* **What to produce**:
Note each line in the data below that holds "Break", and copy it.

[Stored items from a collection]

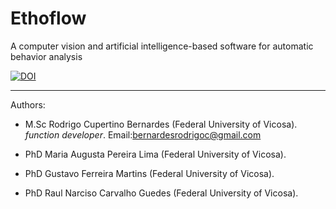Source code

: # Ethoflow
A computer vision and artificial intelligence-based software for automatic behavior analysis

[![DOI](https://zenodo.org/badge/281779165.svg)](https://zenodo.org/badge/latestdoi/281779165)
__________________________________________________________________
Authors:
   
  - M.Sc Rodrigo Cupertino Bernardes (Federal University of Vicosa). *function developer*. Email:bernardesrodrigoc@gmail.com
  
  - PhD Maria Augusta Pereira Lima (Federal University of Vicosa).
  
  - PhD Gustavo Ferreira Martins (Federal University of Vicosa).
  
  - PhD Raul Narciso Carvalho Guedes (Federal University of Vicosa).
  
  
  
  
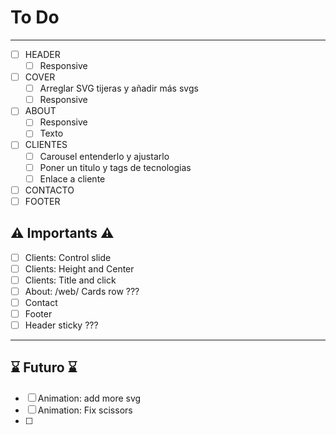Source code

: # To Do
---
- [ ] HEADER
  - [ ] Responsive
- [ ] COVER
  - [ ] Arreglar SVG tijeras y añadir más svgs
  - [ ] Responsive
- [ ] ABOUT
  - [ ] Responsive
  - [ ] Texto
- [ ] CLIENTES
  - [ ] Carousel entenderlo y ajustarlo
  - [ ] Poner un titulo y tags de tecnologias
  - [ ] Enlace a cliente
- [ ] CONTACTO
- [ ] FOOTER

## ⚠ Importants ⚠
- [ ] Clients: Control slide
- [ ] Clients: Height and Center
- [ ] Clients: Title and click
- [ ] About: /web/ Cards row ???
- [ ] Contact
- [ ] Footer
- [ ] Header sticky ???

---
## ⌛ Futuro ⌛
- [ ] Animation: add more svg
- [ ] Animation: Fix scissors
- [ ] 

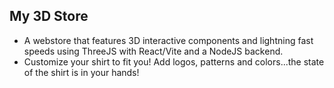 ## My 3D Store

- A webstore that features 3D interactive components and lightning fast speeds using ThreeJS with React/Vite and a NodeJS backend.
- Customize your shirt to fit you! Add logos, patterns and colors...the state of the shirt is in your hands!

...

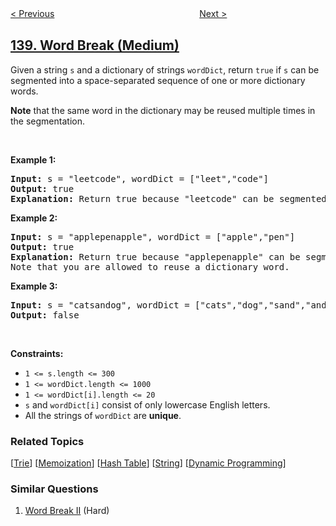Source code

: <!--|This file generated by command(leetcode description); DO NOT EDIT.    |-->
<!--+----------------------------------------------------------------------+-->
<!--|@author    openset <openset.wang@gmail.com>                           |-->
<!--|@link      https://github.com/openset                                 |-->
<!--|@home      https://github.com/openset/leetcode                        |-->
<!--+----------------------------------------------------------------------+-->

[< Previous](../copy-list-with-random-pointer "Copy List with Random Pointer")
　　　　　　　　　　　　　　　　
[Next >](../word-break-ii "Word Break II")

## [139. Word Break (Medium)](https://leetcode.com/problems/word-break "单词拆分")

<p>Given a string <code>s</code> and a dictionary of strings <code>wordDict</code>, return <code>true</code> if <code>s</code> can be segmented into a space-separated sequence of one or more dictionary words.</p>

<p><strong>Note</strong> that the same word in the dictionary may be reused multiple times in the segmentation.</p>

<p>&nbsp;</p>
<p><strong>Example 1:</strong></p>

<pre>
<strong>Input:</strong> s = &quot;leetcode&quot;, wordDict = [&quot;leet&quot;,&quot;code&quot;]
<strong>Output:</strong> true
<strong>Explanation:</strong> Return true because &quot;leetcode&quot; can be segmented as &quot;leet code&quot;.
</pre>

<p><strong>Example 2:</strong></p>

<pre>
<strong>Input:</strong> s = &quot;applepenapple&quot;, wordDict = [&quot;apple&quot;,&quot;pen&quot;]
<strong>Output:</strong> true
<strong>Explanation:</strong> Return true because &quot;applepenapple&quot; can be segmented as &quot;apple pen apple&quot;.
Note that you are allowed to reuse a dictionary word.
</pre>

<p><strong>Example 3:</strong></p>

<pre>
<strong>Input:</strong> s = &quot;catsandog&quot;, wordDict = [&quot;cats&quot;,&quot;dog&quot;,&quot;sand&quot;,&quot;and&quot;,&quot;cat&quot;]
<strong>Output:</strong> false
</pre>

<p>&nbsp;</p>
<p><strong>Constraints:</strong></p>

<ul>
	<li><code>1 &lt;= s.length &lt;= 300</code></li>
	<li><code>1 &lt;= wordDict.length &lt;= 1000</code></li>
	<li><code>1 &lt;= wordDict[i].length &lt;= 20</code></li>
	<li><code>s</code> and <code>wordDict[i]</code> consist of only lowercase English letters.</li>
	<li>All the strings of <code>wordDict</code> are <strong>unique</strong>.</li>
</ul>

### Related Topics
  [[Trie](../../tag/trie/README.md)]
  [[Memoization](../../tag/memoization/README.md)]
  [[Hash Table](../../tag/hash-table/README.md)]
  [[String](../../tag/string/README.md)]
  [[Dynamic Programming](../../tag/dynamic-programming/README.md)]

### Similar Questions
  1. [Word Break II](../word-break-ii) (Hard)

==

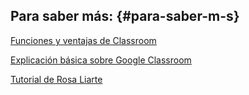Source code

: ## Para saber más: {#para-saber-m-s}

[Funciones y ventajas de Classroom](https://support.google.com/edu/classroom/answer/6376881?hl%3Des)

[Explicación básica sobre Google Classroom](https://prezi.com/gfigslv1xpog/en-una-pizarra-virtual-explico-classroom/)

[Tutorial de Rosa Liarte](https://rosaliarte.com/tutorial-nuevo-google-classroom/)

* **Reply to the task**:
[Next >](../word-break-ii "Word Break II")
## [139. Word Break (Medium)](https://leetcode.com/problems/word-break "单词拆分")
  1. [Word Break II](../word-break-ii) (Hard)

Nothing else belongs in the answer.